> WHAT YOU ARE ASKED TO DO
Would you please transcribe the data in full and exactly, excluding images?

==============================

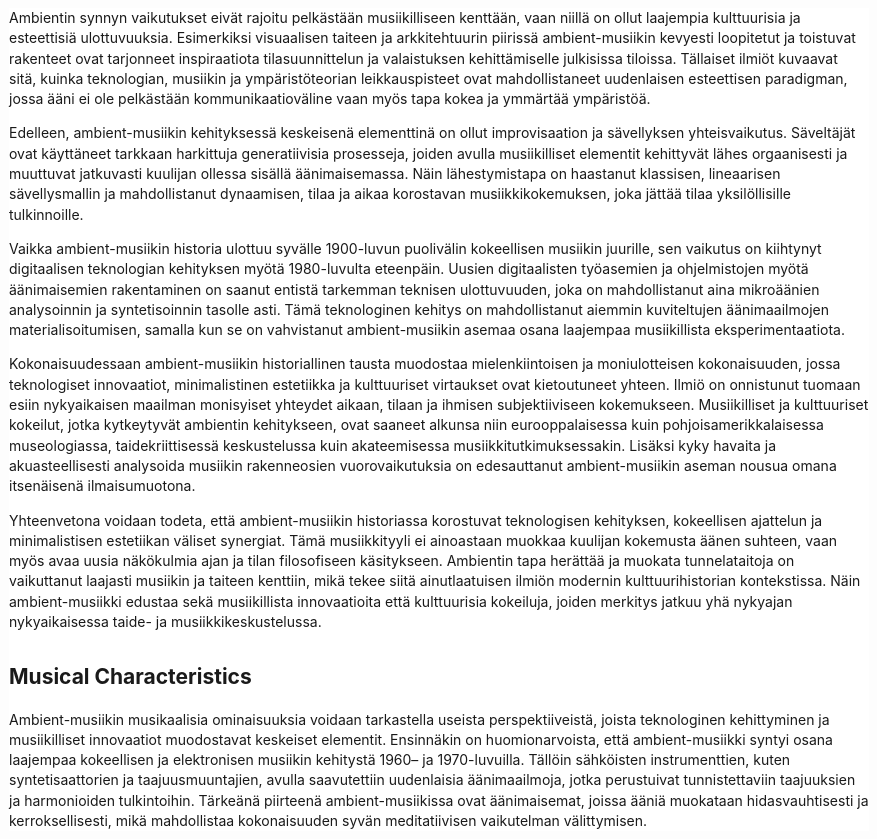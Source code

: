 Ambientin synnyn vaikutukset eivät rajoitu pelkästään musiikilliseen kenttään, vaan niillä on ollut
laajempia kulttuurisia ja esteettisiä ulottuvuuksia. Esimerkiksi visuaalisen taiteen ja
arkkitehtuurin piirissä ambient-musiikin kevyesti loopitetut ja toistuvat rakenteet ovat tarjonneet
inspiraatiota tilasuunnittelun ja valaistuksen kehittämiselle julkisissa tiloissa. Tällaiset ilmiöt
kuvaavat sitä, kuinka teknologian, musiikin ja ympäristöteorian leikkauspisteet ovat mahdollistaneet
uudenlaisen esteettisen paradigman, jossa ääni ei ole pelkästään kommunikaatioväline vaan myös tapa
kokea ja ymmärtää ympäristöä.

Edelleen, ambient-musiikin kehityksessä keskeisenä elementtinä on ollut improvisaation ja
sävellyksen yhteisvaikutus. Säveltäjät ovat käyttäneet tarkkaan harkittuja generatiivisia
prosesseja, joiden avulla musiikilliset elementit kehittyvät lähes orgaanisesti ja muuttuvat
jatkuvasti kuulijan ollessa sisällä äänimaisemassa. Näin lähestymistapa on haastanut klassisen,
lineaarisen sävellysmallin ja mahdollistanut dynaamisen, tilaa ja aikaa korostavan
musiikkikokemuksen, joka jättää tilaa yksilöllisille tulkinnoille.

Vaikka ambient-musiikin historia ulottuu syvälle 1900-luvun puolivälin kokeellisen musiikin
juurille, sen vaikutus on kiihtynyt digitaalisen teknologian kehityksen myötä 1980-luvulta
eteenpäin. Uusien digitaalisten työasemien ja ohjelmistojen myötä äänimaisemien rakentaminen on
saanut entistä tarkemman teknisen ulottuvuuden, joka on mahdollistanut aina mikroäänien analysoinnin
ja syntetisoinnin tasolle asti. Tämä teknologinen kehitys on mahdollistanut aiemmin kuviteltujen
äänimaailmojen materialisoitumisen, samalla kun se on vahvistanut ambient-musiikin asemaa osana
laajempaa musiikillista eksperimentaatiota.

Kokonaisuudessaan ambient-musiikin historiallinen tausta muodostaa mielenkiintoisen ja
moniulotteisen kokonaisuuden, jossa teknologiset innovaatiot, minimalistinen estetiikka ja
kulttuuriset virtaukset ovat kietoutuneet yhteen. Ilmiö on onnistunut tuomaan esiin nykyaikaisen
maailman monisyiset yhteydet aikaan, tilaan ja ihmisen subjektiiviseen kokemukseen. Musiikilliset ja
kulttuuriset kokeilut, jotka kytkeytyvät ambientin kehitykseen, ovat saaneet alkunsa niin
eurooppalaisessa kuin pohjoisamerikkalaisessa museologiassa, taidekriittisessä keskustelussa kuin
akateemisessa musiikkitutkimuksessakin. Lisäksi kyky havaita ja akuasteellisesti analysoida musiikin
rakenneosien vuorovaikutuksia on edesauttanut ambient-musiikin aseman nousua omana itsenäisenä
ilmaisumuotona.

Yhteenvetona voidaan todeta, että ambient-musiikin historiassa korostuvat teknologisen kehityksen,
kokeellisen ajattelun ja minimalistisen estetiikan väliset synergiat. Tämä musiikkityyli ei
ainoastaan muokkaa kuulijan kokemusta äänen suhteen, vaan myös avaa uusia näkökulmia ajan ja tilan
filosofiseen käsitykseen. Ambientin tapa herättää ja muokata tunnelataitoja on vaikuttanut laajasti
musiikin ja taiteen kenttiin, mikä tekee siitä ainutlaatuisen ilmiön modernin kulttuurihistorian
kontekstissa. Näin ambient-musiikki edustaa sekä musiikillista innovaatioita että kulttuurisia
kokeiluja, joiden merkitys jatkuu yhä nykyajan nykyaikaisessa taide- ja musiikkikeskustelussa.

## Musical Characteristics

Ambient-musiikin musikaalisia ominaisuuksia voidaan tarkastella useista perspektiiveistä, joista
teknologinen kehittyminen ja musiikilliset innovaatiot muodostavat keskeiset elementit. Ensinnäkin
on huomionarvoista, että ambient-musiikki syntyi osana laajempaa kokeellisen ja elektronisen
musiikin kehitystä 1960– ja 1970-luvuilla. Tällöin sähköisten instrumenttien, kuten
syntetisaattorien ja taajuusmuuntajien, avulla saavutettiin uudenlaisia äänimaailmoja, jotka
perustuivat tunnistettaviin taajuuksien ja harmonioiden tulkintoihin. Tärkeänä piirteenä
ambient-musiikissa ovat äänimaisemat, joissa ääniä muokataan hidasvauhtisesti ja kerroksellisesti,
mikä mahdollistaa kokonaisuuden syvän meditatiivisen vaikutelman välittymisen.
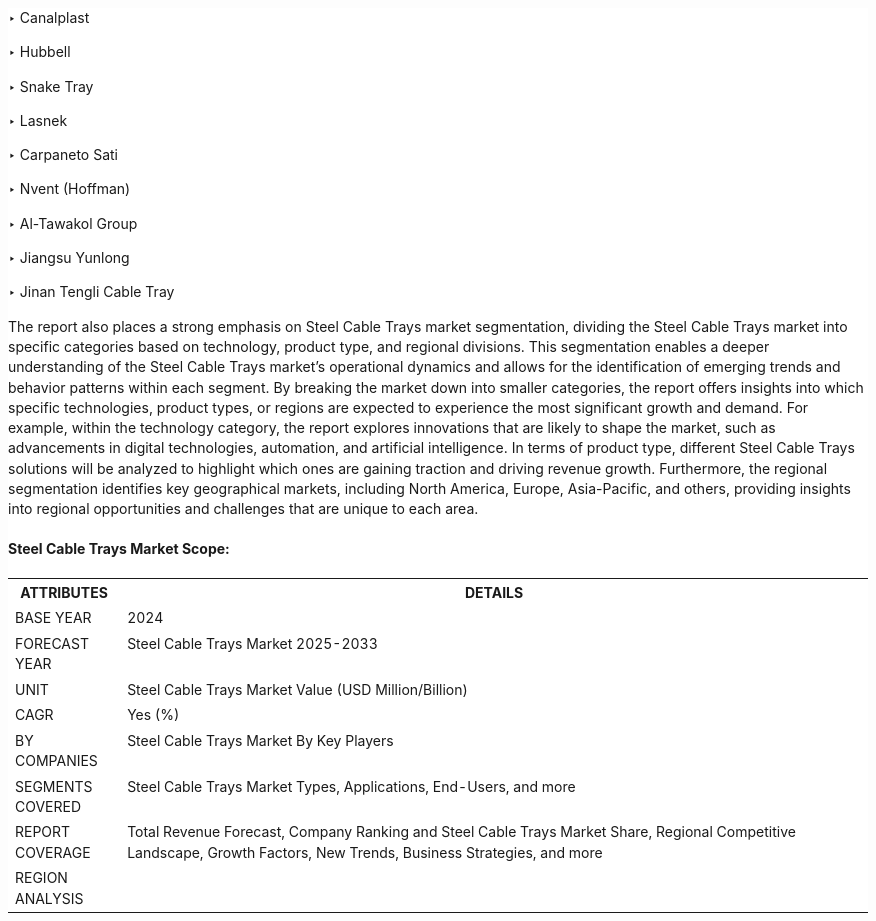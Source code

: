 ‣ Canalplast

‣ Hubbell

‣ Snake Tray

‣ Lasnek

‣ Carpaneto Sati

‣ Nvent (Hoffman)

‣ Al-Tawakol Group

‣ Jiangsu Yunlong

‣ Jinan Tengli Cable Tray

The report also places a strong emphasis on Steel Cable Trays market segmentation, dividing the Steel Cable Trays market into specific categories based on technology, product type, and regional divisions. This segmentation enables a deeper understanding of the Steel Cable Trays market’s operational dynamics and allows for the identification of emerging trends and behavior patterns within each segment. By breaking the market down into smaller categories, the report offers insights into which specific technologies, product types, or regions are expected to experience the most significant growth and demand. For example, within the technology category, the report explores innovations that are likely to shape the market, such as advancements in digital technologies, automation, and artificial intelligence. In terms of product type, different Steel Cable Trays solutions will be analyzed to highlight which ones are gaining traction and driving revenue growth. Furthermore, the regional segmentation identifies key geographical markets, including North America, Europe, Asia-Pacific, and others, providing insights into regional opportunities and challenges that are unique to each area.

<h4>Steel Cable Trays Market Scope:</h4>
<table>
<tr>
<th>ATTRIBUTES</th>
<th>DETAILS</th>
</tr>
<tr>
<td>BASE YEAR</td>
<td>2024</td>
</tr>
<tr>
<td>FORECAST YEAR</td>
<td>Steel Cable Trays Market 2025-2033</td>
</tr>
<tr>
<td>UNIT</td>
<td>Steel Cable Trays Market Value (USD Million/Billion)</td>
<tr>
<td>CAGR</td>
<td>Yes (%)</td>
</tr>
</tr>
<tr>
<td>BY COMPANIES</td>
<td>Steel Cable Trays Market By Key Players</td>
</tr>
<tr>
<td>SEGMENTS COVERED</td>
<td>Steel Cable Trays Market Types, Applications, End-Users, and more</td>
</tr>
<tr>
<td>REPORT COVERAGE</td>
<td>Total Revenue Forecast, Company Ranking and Steel Cable Trays Market Share, Regional Competitive Landscape, Growth Factors, New Trends, Business Strategies, and more</td>
</tr>
<tr>
<td>REGION ANALYSIS</td>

==============================

> SOLUTION TO THIS PROBLEM
Source code

: Ambientin synnyn vaikutukset eivät rajoitu pelkästään musiikilliseen kenttään, vaan niillä on ollut
laajempia kulttuurisia ja esteettisiä ulottuvuuksia. Esimerkiksi visuaalisen taiteen ja
arkkitehtuurin piirissä ambient-musiikin kevyesti loopitetut ja toistuvat rakenteet ovat tarjonneet
inspiraatiota tilasuunnittelun ja valaistuksen kehittämiselle julkisissa tiloissa. Tällaiset ilmiöt
kuvaavat sitä, kuinka teknologian, musiikin ja ympäristöteorian leikkauspisteet ovat mahdollistaneet
uudenlaisen esteettisen paradigman, jossa ääni ei ole pelkästään kommunikaatioväline vaan myös tapa
kokea ja ymmärtää ympäristöä.

Edelleen, ambient-musiikin kehityksessä keskeisenä elementtinä on ollut improvisaation ja
sävellyksen yhteisvaikutus. Säveltäjät ovat käyttäneet tarkkaan harkittuja generatiivisia
prosesseja, joiden avulla musiikilliset elementit kehittyvät lähes orgaanisesti ja muuttuvat
jatkuvasti kuulijan ollessa sisällä äänimaisemassa. Näin lähestymistapa on haastanut klassisen,
lineaarisen sävellysmallin ja mahdollistanut dynaamisen, tilaa ja aikaa korostavan
musiikkikokemuksen, joka jättää tilaa yksilöllisille tulkinnoille.

Vaikka ambient-musiikin historia ulottuu syvälle 1900-luvun puolivälin kokeellisen musiikin
juurille, sen vaikutus on kiihtynyt digitaalisen teknologian kehityksen myötä 1980-luvulta
eteenpäin. Uusien digitaalisten työasemien ja ohjelmistojen myötä äänimaisemien rakentaminen on
saanut entistä tarkemman teknisen ulottuvuuden, joka on mahdollistanut aina mikroäänien analysoinnin
ja syntetisoinnin tasolle asti. Tämä teknologinen kehitys on mahdollistanut aiemmin kuviteltujen
äänimaailmojen materialisoitumisen, samalla kun se on vahvistanut ambient-musiikin asemaa osana
laajempaa musiikillista eksperimentaatiota.

Kokonaisuudessaan ambient-musiikin historiallinen tausta muodostaa mielenkiintoisen ja
moniulotteisen kokonaisuuden, jossa teknologiset innovaatiot, minimalistinen estetiikka ja
kulttuuriset virtaukset ovat kietoutuneet yhteen. Ilmiö on onnistunut tuomaan esiin nykyaikaisen
maailman monisyiset yhteydet aikaan, tilaan ja ihmisen subjektiiviseen kokemukseen. Musiikilliset ja
kulttuuriset kokeilut, jotka kytkeytyvät ambientin kehitykseen, ovat saaneet alkunsa niin
eurooppalaisessa kuin pohjoisamerikkalaisessa museologiassa, taidekriittisessä keskustelussa kuin
akateemisessa musiikkitutkimuksessakin. Lisäksi kyky havaita ja akuasteellisesti analysoida musiikin
rakenneosien vuorovaikutuksia on edesauttanut ambient-musiikin aseman nousua omana itsenäisenä
ilmaisumuotona.

Yhteenvetona voidaan todeta, että ambient-musiikin historiassa korostuvat teknologisen kehityksen,
kokeellisen ajattelun ja minimalistisen estetiikan väliset synergiat. Tämä musiikkityyli ei
ainoastaan muokkaa kuulijan kokemusta äänen suhteen, vaan myös avaa uusia näkökulmia ajan ja tilan
filosofiseen käsitykseen. Ambientin tapa herättää ja muokata tunnelataitoja on vaikuttanut laajasti
musiikin ja taiteen kenttiin, mikä tekee siitä ainutlaatuisen ilmiön modernin kulttuurihistorian
kontekstissa. Näin ambient-musiikki edustaa sekä musiikillista innovaatioita että kulttuurisia
kokeiluja, joiden merkitys jatkuu yhä nykyajan nykyaikaisessa taide- ja musiikkikeskustelussa.

## Musical Characteristics

Ambient-musiikin musikaalisia ominaisuuksia voidaan tarkastella useista perspektiiveistä, joista
teknologinen kehittyminen ja musiikilliset innovaatiot muodostavat keskeiset elementit. Ensinnäkin
on huomionarvoista, että ambient-musiikki syntyi osana laajempaa kokeellisen ja elektronisen
musiikin kehitystä 1960– ja 1970-luvuilla. Tällöin sähköisten instrumenttien, kuten
syntetisaattorien ja taajuusmuuntajien, avulla saavutettiin uudenlaisia äänimaailmoja, jotka
perustuivat tunnistettaviin taajuuksien ja harmonioiden tulkintoihin. Tärkeänä piirteenä
ambient-musiikissa ovat äänimaisemat, joissa ääniä muokataan hidasvauhtisesti ja kerroksellisesti,
mikä mahdollistaa kokonaisuuden syvän meditatiivisen vaikutelman välittymisen.
Source code

: ‣ Canalplast

‣ Hubbell

‣ Snake Tray

‣ Lasnek

‣ Carpaneto Sati

‣ Nvent (Hoffman)

‣ Al-Tawakol Group

‣ Jiangsu Yunlong

‣ Jinan Tengli Cable Tray

The report also places a strong emphasis on Steel Cable Trays market segmentation, dividing the Steel Cable Trays market into specific categories based on technology, product type, and regional divisions. This segmentation enables a deeper understanding of the Steel Cable Trays market’s operational dynamics and allows for the identification of emerging trends and behavior patterns within each segment. By breaking the market down into smaller categories, the report offers insights into which specific technologies, product types, or regions are expected to experience the most significant growth and demand. For example, within the technology category, the report explores innovations that are likely to shape the market, such as advancements in digital technologies, automation, and artificial intelligence. In terms of product type, different Steel Cable Trays solutions will be analyzed to highlight which ones are gaining traction and driving revenue growth. Furthermore, the regional segmentation identifies key geographical markets, including North America, Europe, Asia-Pacific, and others, providing insights into regional opportunities and challenges that are unique to each area.

<h4>Steel Cable Trays Market Scope:</h4>
<table>
<tr>
<th>ATTRIBUTES</th>
<th>DETAILS</th>
</tr>
<tr>
<td>BASE YEAR</td>
<td>2024</td>
</tr>
<tr>
<td>FORECAST YEAR</td>
<td>Steel Cable Trays Market 2025-2033</td>
</tr>
<tr>
<td>UNIT</td>
<td>Steel Cable Trays Market Value (USD Million/Billion)</td>
<tr>
<td>CAGR</td>
<td>Yes (%)</td>
</tr>
</tr>
<tr>
<td>BY COMPANIES</td>
<td>Steel Cable Trays Market By Key Players</td>
</tr>
<tr>
<td>SEGMENTS COVERED</td>
<td>Steel Cable Trays Market Types, Applications, End-Users, and more</td>
</tr>
<tr>
<td>REPORT COVERAGE</td>
<td>Total Revenue Forecast, Company Ranking and Steel Cable Trays Market Share, Regional Competitive Landscape, Growth Factors, New Trends, Business Strategies, and more</td>
</tr>
<tr>
<td>REGION ANALYSIS</td>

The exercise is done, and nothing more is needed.